**Your task**:
Below are records; quote them exactly from the first line through the line that contains "## Referências".

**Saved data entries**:

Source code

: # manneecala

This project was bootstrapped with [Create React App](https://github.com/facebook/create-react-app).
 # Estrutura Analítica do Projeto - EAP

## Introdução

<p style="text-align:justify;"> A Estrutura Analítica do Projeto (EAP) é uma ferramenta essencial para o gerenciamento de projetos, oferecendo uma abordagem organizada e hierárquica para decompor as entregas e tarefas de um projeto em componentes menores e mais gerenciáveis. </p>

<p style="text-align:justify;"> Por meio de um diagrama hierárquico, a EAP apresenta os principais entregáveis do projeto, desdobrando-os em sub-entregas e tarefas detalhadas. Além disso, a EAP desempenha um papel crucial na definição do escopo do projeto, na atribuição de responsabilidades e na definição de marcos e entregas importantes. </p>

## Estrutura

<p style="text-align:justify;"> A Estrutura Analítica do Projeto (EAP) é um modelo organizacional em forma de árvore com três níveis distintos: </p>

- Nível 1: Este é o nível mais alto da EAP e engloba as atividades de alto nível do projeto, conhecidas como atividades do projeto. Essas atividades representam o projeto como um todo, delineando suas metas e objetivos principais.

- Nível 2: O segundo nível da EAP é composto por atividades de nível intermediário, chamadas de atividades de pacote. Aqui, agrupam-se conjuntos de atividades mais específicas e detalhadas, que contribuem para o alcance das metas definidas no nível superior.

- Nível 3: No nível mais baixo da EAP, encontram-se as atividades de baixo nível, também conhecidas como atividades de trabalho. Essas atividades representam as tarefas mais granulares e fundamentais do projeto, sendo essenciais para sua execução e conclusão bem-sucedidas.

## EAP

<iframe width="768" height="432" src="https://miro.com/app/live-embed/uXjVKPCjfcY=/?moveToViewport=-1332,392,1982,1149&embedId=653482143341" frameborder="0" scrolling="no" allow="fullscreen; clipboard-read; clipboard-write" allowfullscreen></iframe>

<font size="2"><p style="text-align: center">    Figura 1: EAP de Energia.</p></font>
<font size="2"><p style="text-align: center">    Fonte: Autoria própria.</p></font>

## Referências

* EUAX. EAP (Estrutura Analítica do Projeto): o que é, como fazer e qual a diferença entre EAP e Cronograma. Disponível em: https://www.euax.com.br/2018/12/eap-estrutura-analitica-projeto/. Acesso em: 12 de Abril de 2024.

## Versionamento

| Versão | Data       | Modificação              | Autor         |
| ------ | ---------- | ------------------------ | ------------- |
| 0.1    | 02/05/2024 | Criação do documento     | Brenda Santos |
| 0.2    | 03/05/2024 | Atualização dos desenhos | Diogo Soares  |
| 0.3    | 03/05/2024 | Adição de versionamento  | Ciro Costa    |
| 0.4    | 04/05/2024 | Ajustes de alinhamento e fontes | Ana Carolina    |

**Answer area**:
Source code

: # manneecala

This project was bootstrapped with [Create React App](https://github.com/facebook/create-react-app).
 # Estrutura Analítica do Projeto - EAP

## Introdução

<p style="text-align:justify;"> A Estrutura Analítica do Projeto (EAP) é uma ferramenta essencial para o gerenciamento de projetos, oferecendo uma abordagem organizada e hierárquica para decompor as entregas e tarefas de um projeto em componentes menores e mais gerenciáveis. </p>

<p style="text-align:justify;"> Por meio de um diagrama hierárquico, a EAP apresenta os principais entregáveis do projeto, desdobrando-os em sub-entregas e tarefas detalhadas. Além disso, a EAP desempenha um papel crucial na definição do escopo do projeto, na atribuição de responsabilidades e na definição de marcos e entregas importantes. </p>

## Estrutura

<p style="text-align:justify;"> A Estrutura Analítica do Projeto (EAP) é um modelo organizacional em forma de árvore com três níveis distintos: </p>

- Nível 1: Este é o nível mais alto da EAP e engloba as atividades de alto nível do projeto, conhecidas como atividades do projeto. Essas atividades representam o projeto como um todo, delineando suas metas e objetivos principais.

- Nível 2: O segundo nível da EAP é composto por atividades de nível intermediário, chamadas de atividades de pacote. Aqui, agrupam-se conjuntos de atividades mais específicas e detalhadas, que contribuem para o alcance das metas definidas no nível superior.

- Nível 3: No nível mais baixo da EAP, encontram-se as atividades de baixo nível, também conhecidas como atividades de trabalho. Essas atividades representam as tarefas mais granulares e fundamentais do projeto, sendo essenciais para sua execução e conclusão bem-sucedidas.

## EAP

<iframe width="768" height="432" src="https://miro.com/app/live-embed/uXjVKPCjfcY=/?moveToViewport=-1332,392,1982,1149&embedId=653482143341" frameborder="0" scrolling="no" allow="fullscreen; clipboard-read; clipboard-write" allowfullscreen></iframe>

<font size="2"><p style="text-align: center">    Figura 1: EAP de Energia.</p></font>
<font size="2"><p style="text-align: center">    Fonte: Autoria própria.</p></font>

## Referências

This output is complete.